"MEDENİYET TÜRKÇESİ" GELİŞMİŞ TÜRKÇE'DİR

İstanbul'da yaşayan Kırklarelili gazeteci yazar ve şair Hatice Opak Bilgin İstanbul'dan imzalı bir kitap getirdi. Recep Arslan'ın " MEDENİYET TÜRKÇESİ" adlı kitabı. Recep Arslan'ı şahsen tanımıyorum. Fakat imzalayıp gönderdiği ve yazdığı "MEDENİYET TÜRKÇESİ" ile onu tanıdım ve memnun oldum. Hatice Opak Bilgin bu tanışıklığa vesile olduğu için ona teşekkür ederim. Zira Türk Dili'ni seven, onun üzerine yazılar, kitaplar yazan ve Türkçe'nin "Medeniyet Türkçesi" olmasının isteyen biri selamlanacak insandır. Türkçe, kendini Türk bilenleri bir arada tutan bağdır, kültürdür, bağımsızlık nedenidir. Değerli yazar Recep Arslan olayı benim gibi ifade etmiyor ama Türk Dili'nin gelişmiş, sözcük yönünden zenginleşmiş, ince bir kültür dili olmuş hali ile evrensel olmasını istiyor. Bu büyük bir Dil Sevgisi'dir.
Kitabı tanıtmadan kitaptaki kültürün derinliğine giriverdim. Biz Ortaasya'dan Anadolu'ya Türkçemizle geldik. Viyana'ya Türkçemiz ile gittik. Rumeli'nden Anadolu'ya Türkçemiz ile döndük. Recep Arslan'da dilimizin evrenselliğini isterken buna işaret etmektedir. Dilimizi yani Türkçe'yi hiçbir zaman kaybetmedik. Biz ona adımızı o bize kimliğimizi verdi.

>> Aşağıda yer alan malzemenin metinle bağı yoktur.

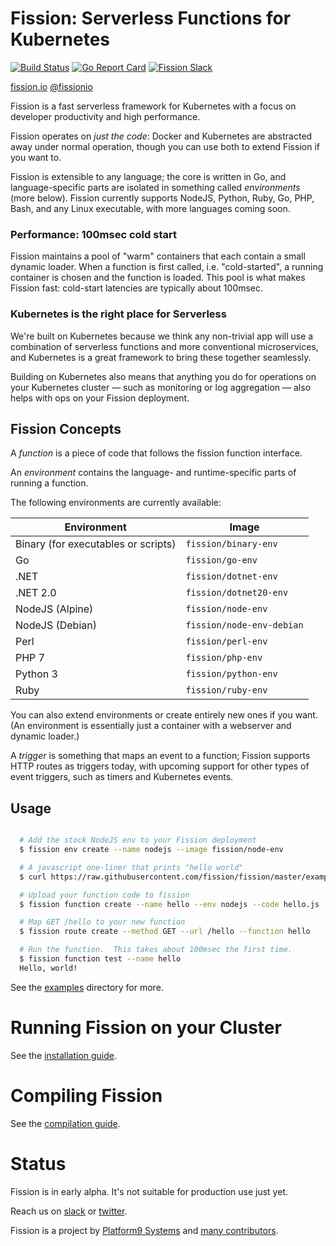Fission: Serverless Functions for Kubernetes
============================================
[![Build Status](https://travis-ci.org/fission/fission.svg?branch=master)](https://travis-ci.org/fission/fission)
[![Go Report Card](https://goreportcard.com/badge/github.com/fission/fission)](https://goreportcard.com/report/github.com/fission/fission)
[![Fission Slack](http://slack.fission.io/badge.svg)](http://slack.fission.io)

[fission.io](http://fission.io)  [@fissionio](http://twitter.com/fissionio)

Fission is a fast serverless framework for Kubernetes with a focus on
developer productivity and high performance.

Fission operates on _just the code_: Docker and Kubernetes are
abstracted away under normal operation, though you can use both to
extend Fission if you want to.

Fission is extensible to any language; the core is written in Go, and
language-specific parts are isolated in something called
_environments_ (more below).  Fission currently supports NodeJS, Python, Ruby, Go, 
PHP, Bash, and any Linux executable, with more languages coming soon.

### Performance: 100msec cold start

Fission maintains a pool of "warm" containers that each contain a
small dynamic loader.  When a function is first called,
i.e. "cold-started", a running container is chosen and the function is
loaded.  This pool is what makes Fission fast: cold-start latencies
are typically about 100msec.

### Kubernetes is the right place for Serverless

We're built on Kubernetes because we think any non-trivial app will
use a combination of serverless functions and more conventional
microservices, and Kubernetes is a great framework to bring these
together seamlessly.

Building on Kubernetes also means that anything you do for operations
on your Kubernetes cluster &mdash; such as monitoring or log
aggregation &mdash; also helps with ops on your Fission deployment.


Fission Concepts
----------------

A _function_ is a piece of code that follows the fission function
interface.

An _environment_ contains the language- and runtime-specific parts of
running a function.  

The following environments are currently available:
 
 | Environment                          | Image                     |
 | ------------------------------------ | ------------------------- |
 | Binary (for executables or scripts)  | `fission/binary-env`      |
 | Go                                   | `fission/go-env`          |
 | .NET                                 | `fission/dotnet-env`      |
 | .NET 2.0                             | `fission/dotnet20-env`    |
 | NodeJS (Alpine)                      | `fission/node-env`        |
 | NodeJS (Debian)                      | `fission/node-env-debian` |
 | Perl                                 | `fission/perl-env`        |
 | PHP 7                                | `fission/php-env`         |
 | Python 3                             | `fission/python-env`      |
 | Ruby                                 | `fission/ruby-env`        |

You can also extend environments or create entirely new
ones if you want.  (An environment is essentially just a container
with a webserver and dynamic loader.)

A _trigger_ is something that maps an event to a function; Fission
supports HTTP routes as triggers today, with upcoming support for
other types of event triggers, such as timers and Kubernetes events.

Usage
-----

```bash

  # Add the stock NodeJS env to your Fission deployment
  $ fission env create --name nodejs --image fission/node-env

  # A javascript one-liner that prints "hello world"
  $ curl https://raw.githubusercontent.com/fission/fission/master/examples/nodejs/hello.js > hello.js

  # Upload your function code to fission
  $ fission function create --name hello --env nodejs --code hello.js

  # Map GET /hello to your new function
  $ fission route create --method GET --url /hello --function hello

  # Run the function.  This takes about 100msec the first time.
  $ fission function test --name hello
  Hello, world!
```

See the [examples](examples) directory for more.

Running Fission on your Cluster
===============================

See the [installation guide](http://docs.fission.io/latest/installation).

Compiling Fission
=================

See the [compilation guide](http://docs.fission.io/latest/contributing/compiling/).

Status
======

Fission is in early alpha.  It's not suitable for production use just
yet.  

Reach us on [slack](http://slack.fission.io) or
[twitter](https://twitter.com/fissionio).

Fission is a project by [Platform9 Systems](https://platform9.com/fission/)
and [many contributors](https://github.com/fission/fission/graphs/contributors).
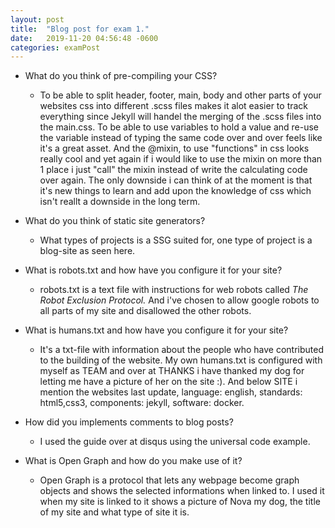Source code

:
 ```yaml
---
layout: post
title:  "Blog post for exam 1."
date:   2019-11-20 04:56:48 -0600
categories: examPost
---
```


* What do you think of pre-compiling your CSS?
  * To be able to split header, footer, main, body and other parts of your websites css into different .scss files makes it alot easier to track everything since Jekyll will handel the merging of the
  .scss files into the main.css. To be able to use variables to hold a value and re-use the variable instead of typing the same code over and over feels like it's a great asset. And the @mixin, to use "functions" in css looks really cool and yet again if i would like to use the mixin on more than 1 place i just "call" the mixin instead of write the calculating code over again. The only downside i can think of at the moment is that it's new things to learn and add upon the knowledge of css which isn't reallt a downside in the long term.

* What do you think of static site generators?
  * What types of projects is a SSG suited for, one type of project is a blog-site as seen here.

* What is robots.txt and how have you configure it for your site?
  * robots.txt is a text file with instructions for web robots called *The Robot Exclusion Protocol.* And i've chosen to allow google robots to all parts of my site and disallowed the other robots.  

* What is humans.txt and how have you configure it for your site?
  * It's a txt-file with information about the people who have contributed to the building of the website. My own humans.txt is configured with myself as TEAM and over at THANKS i have thanked my dog for letting me have a picture of her on the site :). And below SITE i mention the websites last update, language: english, standards: html5,css3, components: jekyll, software: docker.

* How did you implements comments to blog posts?
  * I used the guide over at disqus using the universal code example.

* What is Open Graph and how do you make use of it?
  * Open Graph is a protocol that lets any webpage become graph objects and shows the selected informations when linked to. I used it when my site is linked to it shows a picture of Nova my dog, the title of my site and what type of site it is.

Türkçe bugün itibariyle bir UYGARLIK DİLİ değildir. Gerçi değerli yazar Recep Arslan'ın dediği gibi Türkçe 300 milyon insan tarafından konuşulmaktadır ama maalesef evrensel bir dil konumuna gelmemiştir. Bunda Osmanlı ve Cumhuriyet insanlarının KİTAP KÜLTÜRÜ'nden yoksun oluşlarının rolü vardır. Peygamberin ümmeti, Mustafa Kemal'în milleti buraya kitap okuyarak gelmemiştir. Oysa bir ulusun dilini,o ulusun aydınları, kitap okuyanları geliştiler. Fakat Recep Arslan'ın da dediği gibi dilimiz birtakım yabancı dillere açık kalmış o dillerden kelimeler Türkçe'ye girmiştir. Sayın Recep Arslan'da bu hususa işaret ediyor, Farsça ve Arapça sözcükler dilimizde, dinimizde, edebiyatımızda yer almışlardır.
Şuraya gelmek istiyorum:
Recep Arslan, Türk Dili üzerine okunacak, okunması gerekli bir kitap yazmıştır. Konu başlıkları da gösteriyor ki Recep Arslan usta bir yazardır. Dil üzerine yazı yazmak kolay değildir. Ancak Recep Arslan cesur bir kaleme sahip ki Türkçe üzerine fikir ve düşünceler dile getirmiştir. Kendilerini kutlarım. Okuyucularıma da bu kitabı tavsiye ederim. Okuyanlar kazanacaklardır. Türk Dilinin tarih içerisindeki yerini öğrenmiş olacaklardır. Okuyucuya yararlı bir kitabın ne gibi özellikler taşıdığını görüp, üzerinde duracaklardır. Atatürk dönemi hariç, Türkçe üzerine fazla yazılmış kitap yoktur. Özellikle son yıllarda Türkçemiz üzerinde duranda yoktur. Bu nedenle değerli yazar Recep Arslan'ı okuyun ve onu takip edin derim. Dilin, bir ulusu meydana getiren, bireyleri birleştiren en önemli öğe olduğunu bir kez daha vurgulama sureti ile yazımı noktalamak istiyorum.